Near-death experiences focus of Octoberfest lectureNov. 5, 2015, 9:57 AM
Most of the people who work in critical care medicine have cared for patients who have had near-death experiences, but many patients are reluctant to discuss such experiences with caregivers, said Debbie James, MSN, R.N., a critical care nurse and senior nursing instructor at the University of Texas Health Science Center in San Antonio.
James’ lecture on near-death experiences was the keynote address at this year’s Octoberfest, VUMC’s annual nursing education event.
Since patients are often so reluctant to discuss near-death experiences, knowledge about how many people have had such experiences is spotty. James, who conducts near-death experiences support groups, cited a U.S. News and World Report survey from 1997 that there could be as many as 15 million people in the United States who have had such an experience.

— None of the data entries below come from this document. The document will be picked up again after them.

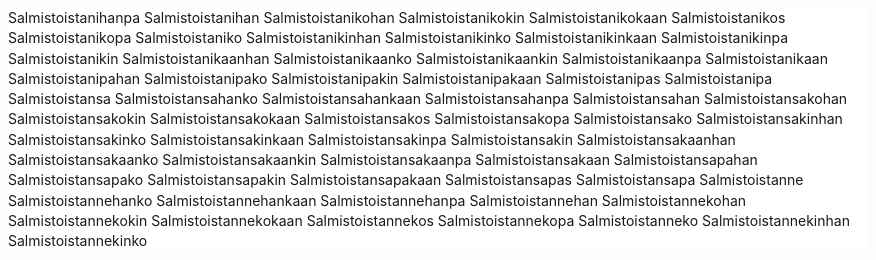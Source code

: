 Salmistoistanihanpa
Salmistoistanihan
Salmistoistanikohan
Salmistoistanikokin
Salmistoistanikokaan
Salmistoistanikos
Salmistoistanikopa
Salmistoistaniko
Salmistoistanikinhan
Salmistoistanikinko
Salmistoistanikinkaan
Salmistoistanikinpa
Salmistoistanikin
Salmistoistanikaanhan
Salmistoistanikaanko
Salmistoistanikaankin
Salmistoistanikaanpa
Salmistoistanikaan
Salmistoistanipahan
Salmistoistanipako
Salmistoistanipakin
Salmistoistanipakaan
Salmistoistanipas
Salmistoistanipa
Salmistoistansa
Salmistoistansahanko
Salmistoistansahankaan
Salmistoistansahanpa
Salmistoistansahan
Salmistoistansakohan
Salmistoistansakokin
Salmistoistansakokaan
Salmistoistansakos
Salmistoistansakopa
Salmistoistansako
Salmistoistansakinhan
Salmistoistansakinko
Salmistoistansakinkaan
Salmistoistansakinpa
Salmistoistansakin
Salmistoistansakaanhan
Salmistoistansakaanko
Salmistoistansakaankin
Salmistoistansakaanpa
Salmistoistansakaan
Salmistoistansapahan
Salmistoistansapako
Salmistoistansapakin
Salmistoistansapakaan
Salmistoistansapas
Salmistoistansapa
Salmistoistanne
Salmistoistannehanko
Salmistoistannehankaan
Salmistoistannehanpa
Salmistoistannehan
Salmistoistannekohan
Salmistoistannekokin
Salmistoistannekokaan
Salmistoistannekos
Salmistoistannekopa
Salmistoistanneko
Salmistoistannekinhan
Salmistoistannekinko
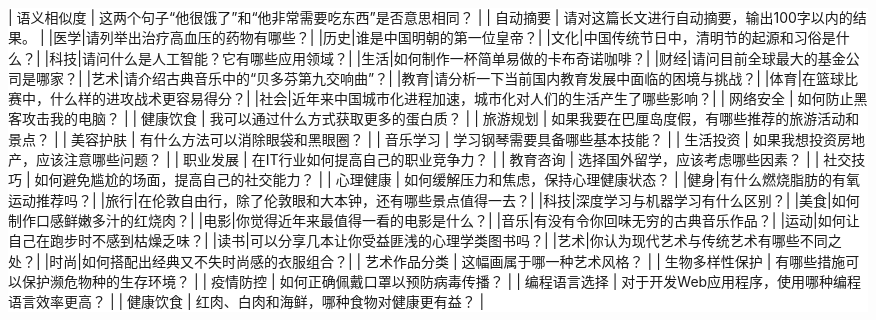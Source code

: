 | 语义相似度                    | 这两个句子“他很饿了”和“他非常需要吃东西”是否意思相同？                 |
| 自动摘要                        | 请对这篇长文进行自动摘要，输出100字以内的结果。                           |
|医学|请列举出治疗高血压的药物有哪些？|
|历史|谁是中国明朝的第一位皇帝？|
|文化|中国传统节日中，清明节的起源和习俗是什么？|
|科技|请问什么是人工智能？它有哪些应用领域？|
|生活|如何制作一杯简单易做的卡布奇诺咖啡？|
|财经|请问目前全球最大的基金公司是哪家？|
|艺术|请介绍古典音乐中的“贝多芬第九交响曲”？|
|教育|请分析一下当前国内教育发展中面临的困境与挑战？|
|体育|在篮球比赛中，什么样的进攻战术更容易得分？|
|社会|近年来中国城市化进程加速，城市化对人们的生活产生了哪些影响？|
| 网络安全 | 如何防止黑客攻击我的电脑？ |
| 健康饮食 | 我可以通过什么方式获取更多的蛋白质？ |
| 旅游规划 | 如果我要在巴厘岛度假，有哪些推荐的旅游活动和景点？ |
| 美容护肤 | 有什么方法可以消除眼袋和黑眼圈？ |
| 音乐学习 | 学习钢琴需要具备哪些基本技能？ |
| 生活投资 | 如果我想投资房地产，应该注意哪些问题？ |
| 职业发展 | 在IT行业如何提高自己的职业竞争力？ |
| 教育咨询 | 选择国外留学，应该考虑哪些因素？ |
| 社交技巧 | 如何避免尴尬的场面，提高自己的社交能力？ |
| 心理健康 | 如何缓解压力和焦虑，保持心理健康状态？ |
|健身|有什么燃烧脂肪的有氧运动推荐吗？|
|旅行|在伦敦自由行，除了伦敦眼和大本钟，还有哪些景点值得一去？|
|科技|深度学习与机器学习有什么区别？|
|美食|如何制作口感鲜嫩多汁的红烧肉？|
|电影|你觉得近年来最值得一看的电影是什么？|
|音乐|有没有令你回味无穷的古典音乐作品？|
|运动|如何让自己在跑步时不感到枯燥乏味？|
|读书|可以分享几本让你受益匪浅的心理学类图书吗？|
|艺术|你认为现代艺术与传统艺术有哪些不同之处？|
|时尚|如何搭配出经典又不失时尚感的衣服组合？|
| 艺术作品分类 | 这幅画属于哪一种艺术风格？ |
| 生物多样性保护 | 有哪些措施可以保护濒危物种的生存环境？ |
| 疫情防控 | 如何正确佩戴口罩以预防病毒传播？ |
| 编程语言选择 | 对于开发Web应用程序，使用哪种编程语言效率更高？ |
| 健康饮食 | 红肉、白肉和海鲜，哪种食物对健康更有益？ |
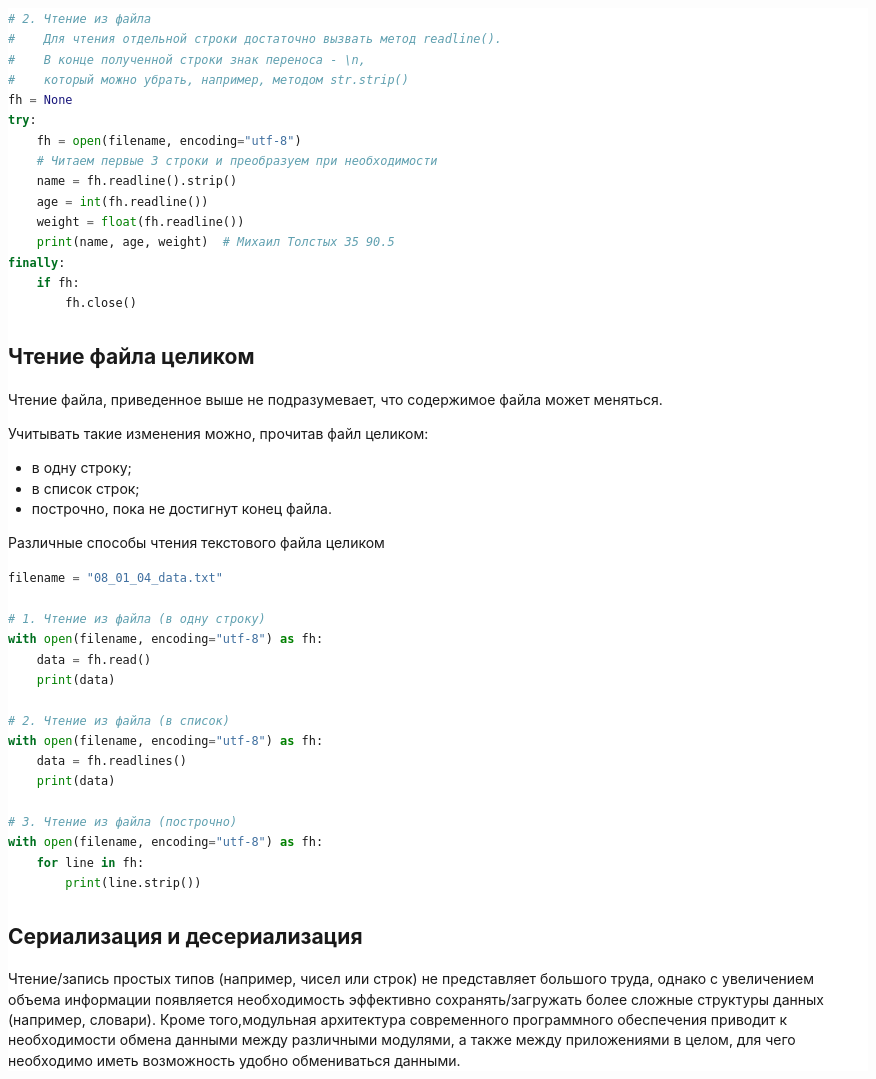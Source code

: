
 ```py
# 2. Чтение из файла
#    Для чтения отдельной строки достаточно вызвать метод readline().
#    В конце полученной строки знак переноса - \n,
#    который можно убрать, например, методом str.strip()
fh = None
try:
    fh = open(filename, encoding="utf-8")
    # Читаем первые 3 строки и преобразуем при необходимости
    name = fh.readline().strip()
    age = int(fh.readline())
    weight = float(fh.readline())
    print(name, age, weight)  # Михаил Толстых 35 90.5
finally:
    if fh:
        fh.close()
```

## Чтение файла целиком
Чтение файла, приведенное выше не подразумевает, что содержимое файла может меняться.

Учитывать такие изменения можно, прочитав файл целиком:
* в одну строку;
* в список строк;
* построчно, пока не достигнут конец файла.

Различные способы чтения текстового файла целиком

```py
filename = "08_01_04_data.txt"

# 1. Чтение из файла (в одну строку)
with open(filename, encoding="utf-8") as fh:
    data = fh.read()
    print(data)

# 2. Чтение из файла (в список)
with open(filename, encoding="utf-8") as fh:
    data = fh.readlines()
    print(data)

# 3. Чтение из файла (построчно)
with open(filename, encoding="utf-8") as fh:
    for line in fh:
        print(line.strip())
```

## Сериализация и десериализация
Чтение/запись простых типов (например, чисел или строк) не представляет большого труда, однако с увеличением объема информации появляется необходимость эффективно сохранять/загружать более сложные структуры данных (например, словари). Кроме того,модульная архитектура современного программного обеспечения приводит к необходимости обмена данными между различными модулями, а также между приложениями в целом, для чего необходимо иметь возможность удобно обмениваться данными.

“Many patients hold back from talking because they’re afraid they will be sent for a psych consult,” said James, who has extensively interviewed patients reporting near-death experiences, said.
“One woman said she did not tell her husband (about her near-death experience) because, she said, ‘He is a scientist; he won’t believe me.’”
But, she added, it is important that physicians and nurses be open to hearing from patients who have such experiences since they are relatively common and can have important influences on the lives of patients.
Some of the experiences described by patients include a “tunnel of light,” a feeling of being out of the body and out of pain, the presence of a loving spirit that some people perceive as God, and the welcoming presence of loved ones who have died.
James said that a common factor is that, after such an experience, when patients discuss their lives, they say their outlooks have changed.
“Patients will tell you they’re not afraid to die. Fear of death is gone,” she said. After recovery, patients who have reported a near-death experience often become more aware of joy, more altruistic and more creative, she said.
Such changes can, paradoxically, lead to stress in other areas of life. James related the story of a hard-charging and successful businessman who, after a near-death experience, no longer was interested in working long hours and amassing wealth — much to the dismay of his wife, who liked her husband just fine the way he was before.
“Patients who have had near-death experiences have a divorce rate higher than the national average,” she said.
Throughout the lecture, James’ emphasis was on the importance of listening to patients’ stories as a gateway to delivering better care.
“Open your mind,” she told the audience. “We should tell patients we are excited and want to hear. Listen, don’t judge.”